I used the slow cooker function on our instant pot to make the soup but you can also do this as a pressure cooker or over the stove top as well.

Ingredients for Bacon Kale Potato Soup
  • 1 package bacon (reserve 4-5 strips for soup topping)
  • 1 onion; diced
  • 3-4 cloves of garlic; diced
  • 5 - 6 medium sized yellow potatoes; washed, peeled and cut
  • 1 carton (900mL) no salt added chicken stock (6 cups) 
  • bundle of kale leaves; washed 
  • 1 cup of milk or cream (optional)

Directions for Bacon Kale Potato Soup
  1. Prep ingredients. Wash, peel and cut potatoes. Dice garlic and onions. 
  2. Prep kale leaves by cutting off the hard stems and keeping only the leaves. Wash and dry kale leaves.
  3. Turn on the saute mode of the Instant Pot and place 6-7 strips of bacon inside. If making this recipe on the stove top, use a heavy bottomed dutch oven or similar. Remember to reserve a few pieces to cook later. 

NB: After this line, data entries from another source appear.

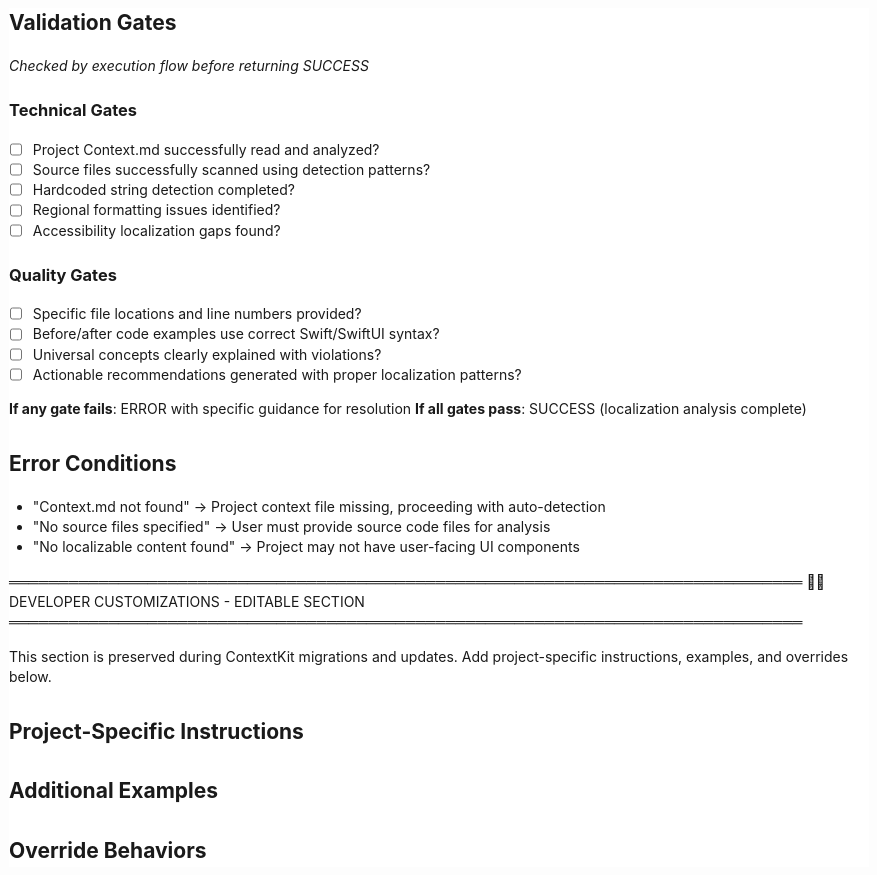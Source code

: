 ## Validation Gates
*Checked by execution flow before returning SUCCESS*

### Technical Gates
- [ ] Project Context.md successfully read and analyzed?
- [ ] Source files successfully scanned using detection patterns?
- [ ] Hardcoded string detection completed?
- [ ] Regional formatting issues identified?
- [ ] Accessibility localization gaps found?

### Quality Gates
- [ ] Specific file locations and line numbers provided?
- [ ] Before/after code examples use correct Swift/SwiftUI syntax?
- [ ] Universal concepts clearly explained with violations?
- [ ] Actionable recommendations generated with proper localization patterns?

**If any gate fails**: ERROR with specific guidance for resolution
**If all gates pass**: SUCCESS (localization analysis complete)

## Error Conditions
- "Context.md not found" → Project context file missing, proceeding with auto-detection
- "No source files specified" → User must provide source code files for analysis
- "No localizable content found" → Project may not have user-facing UI components

════════════════════════════════════════════════════════════════════════════════
👩‍💻 DEVELOPER CUSTOMIZATIONS - EDITABLE SECTION
════════════════════════════════════════════════════════════════════════════════

This section is preserved during ContextKit migrations and updates.
Add project-specific instructions, examples, and overrides below.

## Project-Specific Instructions



## Additional Examples



## Override Behaviors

  4. Saute until the bacon is partially cooked and then add in the diced onions and garlic. 
  5. Continue stirring until the bacon pieces are cooked and the onion has browned (about 8 minutes).
  6. While still on saute mode, add in the potato pieces and stir for a minute.
  7. Turn off saute mode and add in the chicken stock.
  8. Switch to slow cook mode and allow the soup to slow cook for 8 hours. 
    • pressure cooking: use the pressure cook mode and pressure cook the soup for approximately 12 minutes. Allow to naturally release. 
    • stove top: turn element to high and then once the soup bubbles turn down to a simmer. Allow soup to cook uncovered on the stove top for at least an hour or until the potatoes have softened. Stir occasionally. Use a fork to check softness.
  9. While soup is cooking, fry reserved strips of bacon in a separate pan. Fry until crispy. Take off pan and pat dry bacon between sheets of paper towels. This helps to remove extra bacon oil. Break into smaller pieces when cool.  (reserve bacon oil for other cooking adventures).
  10. After the soup is finished cooking, blend soup until smooth. Use a stick blender or carefully transfer to a blender (vitamix or similar) to blend until desired consistency.  
  11. Transfer soup back to the instant pot, and turn back onto saute mode. Once the soup bubbles add in a handful of kale leaves. As the soup is still hot it will slightly cook down the kale leaves. 
  12. Add in a cup of milk or cream if using at this stage. 
  13. Assemble your soup. Pour into your favourite bowl (in my case one of my newest wheel thrown bowls) and top with crispy bacon and kale.
one of the biggest wheel thrown bowls I have made so far! Isn't it lovely?
We paired our Creamy Bacon Kale Potato Soup with some homemade mushroom arancini. You can find the recipe for my arancini here
Crispy Mushroom Arancini sitting in one of my wheel thrown pots. 
This is a super quick recipe that I hope you will make. It is perfect for a rainy day or any day for that matter. The savoury bacon pairs perfectly with the "healthy veggie" kale flavour. You can control the hearty-ness of the soup with the amount of potatoes you used. The addition of the cream or milk does make this soup more creamy, but it is optional.